Excerpted data ::
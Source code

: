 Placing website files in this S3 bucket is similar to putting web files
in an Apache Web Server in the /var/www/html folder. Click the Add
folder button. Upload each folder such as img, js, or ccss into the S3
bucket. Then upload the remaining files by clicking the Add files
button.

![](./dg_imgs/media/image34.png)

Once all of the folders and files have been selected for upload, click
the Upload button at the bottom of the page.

---

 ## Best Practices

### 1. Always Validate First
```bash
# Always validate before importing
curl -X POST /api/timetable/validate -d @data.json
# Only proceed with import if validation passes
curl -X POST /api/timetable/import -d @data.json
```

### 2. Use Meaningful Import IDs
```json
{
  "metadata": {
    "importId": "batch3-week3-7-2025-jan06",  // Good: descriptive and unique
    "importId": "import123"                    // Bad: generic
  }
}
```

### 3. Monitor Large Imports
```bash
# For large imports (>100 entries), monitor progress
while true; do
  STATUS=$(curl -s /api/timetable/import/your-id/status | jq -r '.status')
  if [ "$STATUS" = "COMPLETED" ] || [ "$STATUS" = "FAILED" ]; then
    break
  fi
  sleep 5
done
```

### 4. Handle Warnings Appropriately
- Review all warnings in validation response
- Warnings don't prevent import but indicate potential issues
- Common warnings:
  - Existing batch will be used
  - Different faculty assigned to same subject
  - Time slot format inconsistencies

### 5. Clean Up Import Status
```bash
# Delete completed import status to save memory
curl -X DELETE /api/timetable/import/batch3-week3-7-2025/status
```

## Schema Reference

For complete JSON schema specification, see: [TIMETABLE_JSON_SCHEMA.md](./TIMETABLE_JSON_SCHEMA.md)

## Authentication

What you should do :: Return only the part of the records above that opens with the line containing "- Existing batch will be used" and closes with the line containing "## Authentication", ends included.

Answer below ::
  - Existing batch will be used
  - Different faculty assigned to same subject
  - Time slot format inconsistencies

### 5. Clean Up Import Status
```bash
# Delete completed import status to save memory
curl -X DELETE /api/timetable/import/batch3-week3-7-2025/status
```

## Schema Reference

For complete JSON schema specification, see: [TIMETABLE_JSON_SCHEMA.md](./TIMETABLE_JSON_SCHEMA.md)

## Authentication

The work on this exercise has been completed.